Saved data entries
Content starts
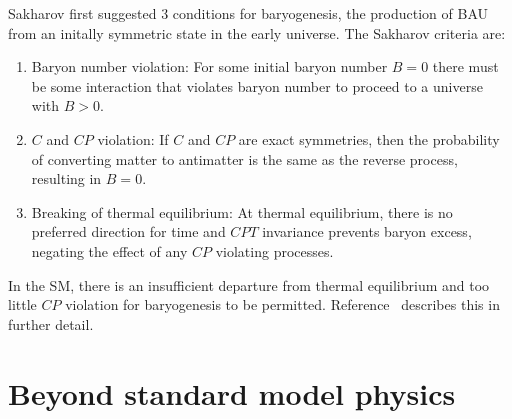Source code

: Sakharov \cite{Sakharov_1991} first suggested 3 conditions for baryogenesis, the production of BAU from an initally symmetric state in the early universe. The Sakharov criteria are:
%
\begin{enumerate}
    \item Baryon number violation: For some initial baryon number $B=0$ there must be some interaction that violates baryon number to proceed to a universe with $B>0$.
    \item $C$ and $CP$ violation: If $C$ and $CP$ are exact symmetries, then the probability of converting matter to antimatter is the same as the reverse process, resulting in $B=0$.
    \item Breaking of thermal equilibrium:  At thermal equilibrium, there is no preferred direction for time and $CPT$ invariance prevents baryon excess, negating the effect of any $CP$ violating processes.
\end{enumerate}

In the SM, there is an insufficient departure from thermal equilibrium and too little $CP$ violation for baryogenesis to be permitted. Reference~\cite{Dubbers2011} describes this in further detail.


\section{Beyond standard model physics}


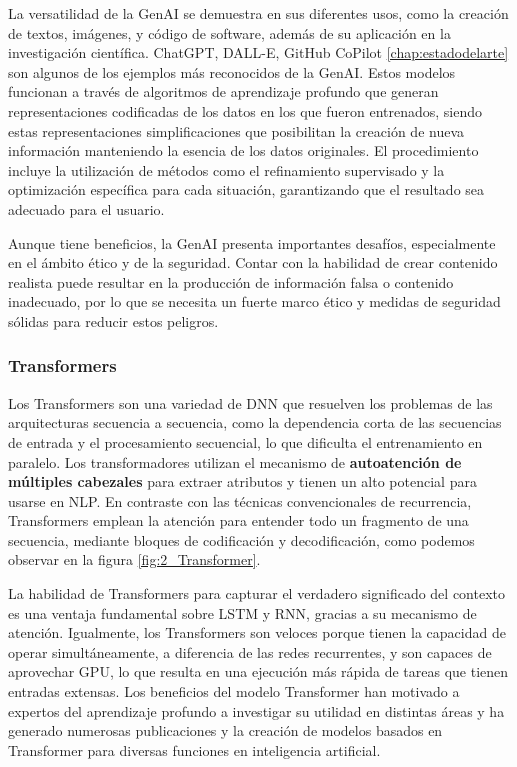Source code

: La versatilidad de la \acrshort{GenAI} se demuestra en sus diferentes usos, como la creación de textos, imágenes, y código de software, además de su aplicación en la investigación científica. ChatGPT, DALL-E, GitHub CoPilot \ref{chap:estadodelarte} son algunos de los ejemplos más reconocidos de la \acrlong{GenAI}.
Estos modelos funcionan a través de algoritmos de aprendizaje profundo que generan representaciones codificadas de los datos en los que fueron entrenados, siendo estas representaciones simplificaciones que posibilitan la creación de nueva información manteniendo la esencia de los datos originales. El procedimiento incluye la utilización de métodos como el refinamiento supervisado y la optimización específica para cada situación, garantizando que el resultado sea adecuado para el usuario.

Aunque tiene beneficios, la \acrlong{GenAI} presenta importantes desafíos, especialmente en el ámbito ético y de la seguridad. Contar con la habilidad de crear contenido realista puede resultar en la producción de información falsa o contenido inadecuado, por lo que se necesita un fuerte marco ético y medidas de seguridad sólidas para reducir estos peligros.

\subsubsection{Transformers}
\label{subsubsec:transformers}

Los Transformers son una variedad de \acrfull{DNN} que resuelven los problemas de las arquitecturas secuencia a secuencia, como la dependencia corta de las secuencias de entrada y el procesamiento secuencial, lo que dificulta el entrenamiento en paralelo. Los transformadores \cite{bender2022generacion} utilizan el mecanismo de \textbf{autoatención de múltiples cabezales} para extraer atributos y tienen un alto potencial para usarse en \acrshort{NLP}. En contraste con las técnicas convencionales de recurrencia, Transformers emplean la atención para entender todo un fragmento de una secuencia, mediante bloques de codificación y decodificación, como podemos observar en la figura \ref{fig:2_Transformer}.

La habilidad de Transformers para capturar el verdadero significado del contexto es una ventaja fundamental sobre \acrfull{LSTM} y  \acrfull{RNN}, gracias a su mecanismo de atención. Igualmente, los Transformers son veloces porque tienen la capacidad de operar simultáneamente, a diferencia de las redes recurrentes, y son capaces de aprovechar \acrshort{GPU}, lo que resulta en una ejecución más rápida de tareas que tienen entradas extensas. Los beneficios del modelo Transformer han motivado a expertos del aprendizaje profundo a investigar su utilidad en distintas áreas y ha generado numerosas publicaciones y la creación de modelos basados en Transformer para diversas funciones en inteligencia artificial.

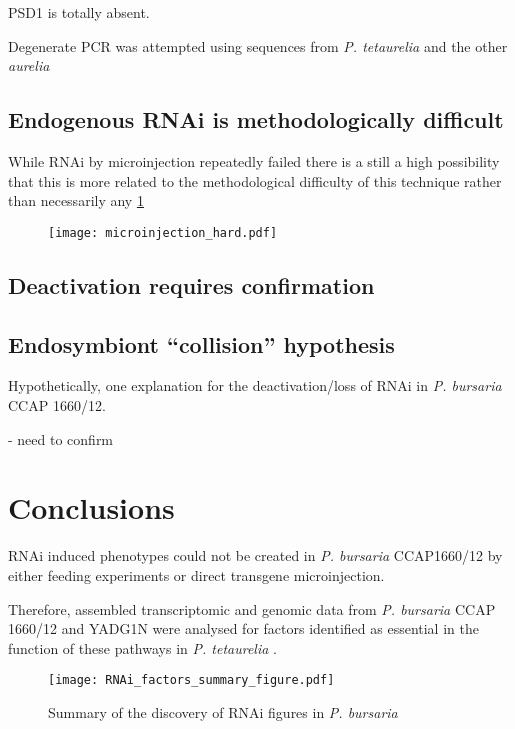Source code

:PSD1 is totally absent. 

Degenerate PCR was attempted using sequences from \textit{P. tetaurelia} and 
the other \textit{aurelia}




\subsection{Endogenous RNAi is methodologically difficult}


While RNAi by microinjection repeatedly failed there is a still a high possibility
that this is more related to the methodological difficulty of this technique rather than
necessarily any 
\cref{fig:microinjection_nucleus}

\begin{figure}
    \texttt{[image: microinjection\_hard.pdf]}
    \caption{}
    \label{fig:microinjection_nucleus}
\end{figure}


\subsection{Deactivation requires confirmation}




\subsection{Endosymbiont ``collision'' hypothesis}

Hypothetically, one explanation for the deactivation/loss
of RNAi in \textit{P. bursaria} CCAP 1660/12.

- need to confirm 




\section{Conclusions}

RNAi induced phenotypes could not be created in \textit{P. bursaria} CCAP1660/12
by either feeding experiments or direct transgene microinjection. 

Therefore, assembled transcriptomic and genomic data from \textit{P. bursaria}
CCAP 1660/12 and YADG1N were analysed for factors identified as essential in the function
of these pathways in \textit{P. tetaurelia} \citep{Marker2014}. 

\begin{figure}
    \texttt{[image: RNAi\_factors\_summary\_figure.pdf]}
    \caption[Summary of RNAi Factors Presence]{Summary of the discovery
    of RNAi figures in \textit{P. bursaria}}
    \label{fig:rnai_summary}
\end{figure}

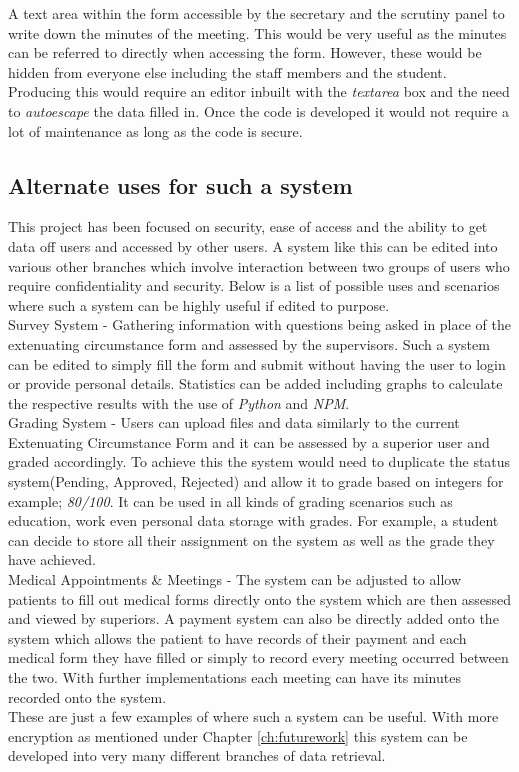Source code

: \documentclass[../main.tex]{subfiles}
\begin{document}
A text area within the form accessible by the secretary and the scrutiny panel to write down the minutes of the meeting. This would be very useful as the minutes can be referred to directly when accessing the form. However, these would be hidden from everyone else including the staff members and the student. Producing this would require an editor inbuilt with the \textit{textarea} box and the need to \textit{autoescape} the data filled in. Once the code is developed it would not require a lot of maintenance as long as the code is secure. 

\subsection*{Alternate uses for such a system}
This project has been focused on security, ease of access and the ability to get data off users and accessed by other users. A system like this can be edited into various other branches which involve interaction between two groups of users who require confidentiality and security. Below is a list of possible uses and scenarios where such a system can be highly useful if edited to purpose.\\[4mm]
 
Survey System - Gathering information with questions being asked in place of the extenuating circumstance form and assessed by the supervisors. Such a system can be edited to simply fill the form and submit without having the user to login or provide personal details. Statistics can be added including graphs to calculate the respective results with the use of \textit{Python} and \textit{NPM}. \\[4mm]

Grading System - Users can upload files and data similarly to the current Extenuating Circumstance Form and it can be assessed by a superior user and graded accordingly. To achieve this the system would need to duplicate the status system(Pending, Approved, Rejected) and allow it to grade based on integers for example; \textit{80/100}. It can be used in all kinds of grading scenarios such as education, work even personal data storage with grades. For example, a student can decide to store all their assignment on the system as well as the grade they have achieved. \\[4mm]

Medical Appointments \& Meetings - The system can be adjusted to allow patients to fill out medical forms directly onto the system which are then assessed and viewed by superiors. A payment system can also be directly added onto the system which allows the patient to have records of their payment and each medical form they have filled or simply to record every meeting occurred between the two. With further implementations each meeting can have its minutes recorded onto the system.\\[4mm]

These are just a few examples of where such a system can be useful. With more encryption as mentioned under Chapter \ref{ch:futurework} this system can be developed into very many different branches of data retrieval.
\end{document}
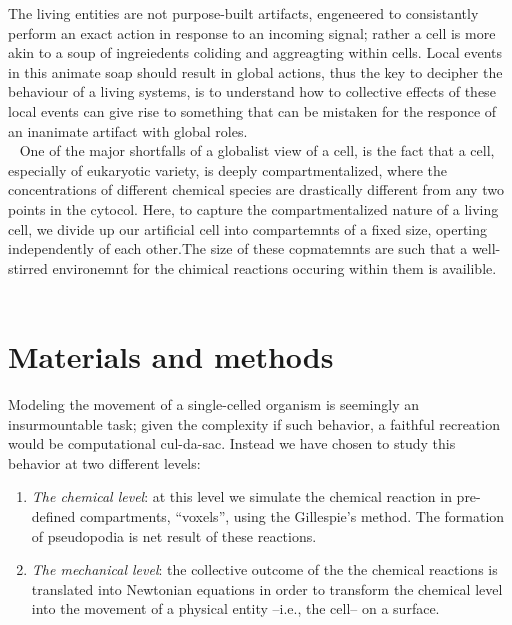 \documentclass[10pt,letterpaper]{article}
\begin{document}
The living entities are not purpose-built artifacts, engeneered to consistantly perform an exact action in response to an incoming signal; rather a cell is more akin to a soup of ingreiedents coliding and aggreagting within cells. Local events in this animate soap should result in global actions, thus the key to decipher the behaviour of a living systems, is to understand how to collective effects of these local events can give rise to something that can be mistaken for the responce of an inanimate artifact with global roles.\\~
One of the major shortfalls of a globalist view of a cell, is the fact that a cell, especially of eukaryotic variety, is deeply compartmentalized, where the concentrations of different chemical species are drastically different from any two points in the cytocol. Here, to capture the compartmentalized nature of a living cell, we divide up our artificial cell into compartemnts of a fixed size, operting independently of each other.The size of these copmatemnts are such that a well-stirred environemnt for the chimical reactions occuring within them is availible. \\~





\section*{Materials and methods}

Modeling the movement of a single-celled organism is seemingly an insurmountable task; given the complexity if such behavior, a faithful recreation would be computational cul-da-sac. Instead we have chosen to study this behavior at two different levels: 

\begin{enumerate}

\item \textit{The chemical level}: at this level we simulate the chemical reaction in pre-defined compartments, ``voxels'', using the Gillespie's method. The formation of pseudopodia is net result of these reactions.

\item \textit{The mechanical level}: the collective outcome of the the chemical reactions is translated into Newtonian equations in order to transform the chemical level into the movement of a physical entity --i.e., the cell-- on a surface.
\end{enumerate}
\end{document}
Content ends
» **Problem**: Wherever the word "label" appears in the entries above, copy that line.

» **Answer for the task**:
\label{subsubsec:transformers}
    \label{fig:microinjection_nucleus}
    \label{fig:rnai_summary}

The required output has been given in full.